What you have to do
How many of the lines below include "each"? Give the number and no other words.
▽
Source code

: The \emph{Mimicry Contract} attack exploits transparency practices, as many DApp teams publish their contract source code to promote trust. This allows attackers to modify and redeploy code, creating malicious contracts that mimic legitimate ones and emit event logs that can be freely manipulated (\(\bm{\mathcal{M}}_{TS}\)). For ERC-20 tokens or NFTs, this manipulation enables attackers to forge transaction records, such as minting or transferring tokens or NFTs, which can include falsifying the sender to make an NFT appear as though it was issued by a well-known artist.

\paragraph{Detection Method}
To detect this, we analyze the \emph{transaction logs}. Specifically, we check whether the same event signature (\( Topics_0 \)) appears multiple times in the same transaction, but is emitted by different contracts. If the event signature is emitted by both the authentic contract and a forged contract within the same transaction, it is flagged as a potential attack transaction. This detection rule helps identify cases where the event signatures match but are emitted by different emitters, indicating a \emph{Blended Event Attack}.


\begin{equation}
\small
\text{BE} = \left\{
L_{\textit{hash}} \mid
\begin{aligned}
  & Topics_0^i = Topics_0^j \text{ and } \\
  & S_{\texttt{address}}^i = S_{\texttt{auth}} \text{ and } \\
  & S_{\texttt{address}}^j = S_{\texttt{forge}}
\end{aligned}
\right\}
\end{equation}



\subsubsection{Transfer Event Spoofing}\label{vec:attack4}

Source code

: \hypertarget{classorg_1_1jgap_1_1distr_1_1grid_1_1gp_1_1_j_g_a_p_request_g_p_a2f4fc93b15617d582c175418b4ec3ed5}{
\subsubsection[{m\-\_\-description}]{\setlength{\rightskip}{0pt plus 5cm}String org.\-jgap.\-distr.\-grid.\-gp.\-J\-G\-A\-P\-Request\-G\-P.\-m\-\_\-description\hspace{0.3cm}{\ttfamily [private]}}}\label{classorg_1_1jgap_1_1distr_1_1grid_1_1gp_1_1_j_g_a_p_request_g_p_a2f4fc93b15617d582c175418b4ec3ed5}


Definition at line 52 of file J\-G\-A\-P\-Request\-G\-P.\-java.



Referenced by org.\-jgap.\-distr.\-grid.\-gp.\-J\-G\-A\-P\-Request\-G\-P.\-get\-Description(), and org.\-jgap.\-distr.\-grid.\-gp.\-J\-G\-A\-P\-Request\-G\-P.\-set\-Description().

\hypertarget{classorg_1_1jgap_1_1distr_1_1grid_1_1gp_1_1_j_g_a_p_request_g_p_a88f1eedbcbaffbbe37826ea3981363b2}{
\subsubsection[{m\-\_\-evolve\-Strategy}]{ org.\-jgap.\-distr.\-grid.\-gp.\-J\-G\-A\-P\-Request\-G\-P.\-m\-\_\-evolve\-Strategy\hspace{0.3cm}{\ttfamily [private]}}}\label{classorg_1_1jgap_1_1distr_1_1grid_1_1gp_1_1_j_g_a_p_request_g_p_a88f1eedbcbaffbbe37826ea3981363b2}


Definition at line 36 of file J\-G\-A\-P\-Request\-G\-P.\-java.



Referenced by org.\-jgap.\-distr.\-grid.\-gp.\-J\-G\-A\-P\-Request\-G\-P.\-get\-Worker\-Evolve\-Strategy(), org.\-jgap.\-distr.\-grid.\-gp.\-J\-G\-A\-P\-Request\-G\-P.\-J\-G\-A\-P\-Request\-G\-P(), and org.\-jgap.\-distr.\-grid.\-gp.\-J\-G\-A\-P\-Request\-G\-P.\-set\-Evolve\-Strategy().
△
▽
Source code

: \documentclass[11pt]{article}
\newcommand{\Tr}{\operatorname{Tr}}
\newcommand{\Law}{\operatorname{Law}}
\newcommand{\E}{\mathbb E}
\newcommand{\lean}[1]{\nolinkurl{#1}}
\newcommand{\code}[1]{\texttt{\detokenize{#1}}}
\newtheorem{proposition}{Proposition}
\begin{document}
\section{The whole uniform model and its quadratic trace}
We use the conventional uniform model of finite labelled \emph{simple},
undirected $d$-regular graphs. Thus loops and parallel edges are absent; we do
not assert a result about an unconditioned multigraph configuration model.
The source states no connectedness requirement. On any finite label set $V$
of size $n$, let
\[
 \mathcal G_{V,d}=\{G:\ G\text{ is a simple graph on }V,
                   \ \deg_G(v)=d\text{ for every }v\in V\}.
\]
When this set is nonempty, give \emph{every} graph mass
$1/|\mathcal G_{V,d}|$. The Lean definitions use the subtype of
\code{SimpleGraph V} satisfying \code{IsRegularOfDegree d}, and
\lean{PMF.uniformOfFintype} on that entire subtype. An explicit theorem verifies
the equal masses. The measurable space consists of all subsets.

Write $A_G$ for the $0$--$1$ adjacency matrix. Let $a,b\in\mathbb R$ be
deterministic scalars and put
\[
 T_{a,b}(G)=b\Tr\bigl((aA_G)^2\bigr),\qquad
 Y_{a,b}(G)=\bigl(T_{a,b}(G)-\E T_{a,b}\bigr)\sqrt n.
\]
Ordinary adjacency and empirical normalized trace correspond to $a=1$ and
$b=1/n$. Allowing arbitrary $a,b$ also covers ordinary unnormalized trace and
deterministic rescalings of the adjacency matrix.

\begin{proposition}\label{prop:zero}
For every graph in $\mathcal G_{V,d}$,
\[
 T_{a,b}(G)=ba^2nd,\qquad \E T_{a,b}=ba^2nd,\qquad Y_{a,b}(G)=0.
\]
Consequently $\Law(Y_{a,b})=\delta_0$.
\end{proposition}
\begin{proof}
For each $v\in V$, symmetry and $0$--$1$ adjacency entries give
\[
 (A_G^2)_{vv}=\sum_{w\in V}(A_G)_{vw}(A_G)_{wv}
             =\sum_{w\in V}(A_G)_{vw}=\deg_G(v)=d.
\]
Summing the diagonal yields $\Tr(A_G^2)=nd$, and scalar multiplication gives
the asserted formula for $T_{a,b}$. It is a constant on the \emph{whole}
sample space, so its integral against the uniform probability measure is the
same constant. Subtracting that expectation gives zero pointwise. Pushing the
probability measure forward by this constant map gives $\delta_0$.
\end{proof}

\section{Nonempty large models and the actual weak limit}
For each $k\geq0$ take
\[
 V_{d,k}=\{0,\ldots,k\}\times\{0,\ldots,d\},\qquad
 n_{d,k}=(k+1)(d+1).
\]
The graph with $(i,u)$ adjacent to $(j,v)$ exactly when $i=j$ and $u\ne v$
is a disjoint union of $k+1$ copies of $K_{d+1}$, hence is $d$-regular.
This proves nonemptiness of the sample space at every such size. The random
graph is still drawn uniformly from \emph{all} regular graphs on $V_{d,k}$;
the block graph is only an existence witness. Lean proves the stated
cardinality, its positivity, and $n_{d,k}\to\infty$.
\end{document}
△
Exercise output
2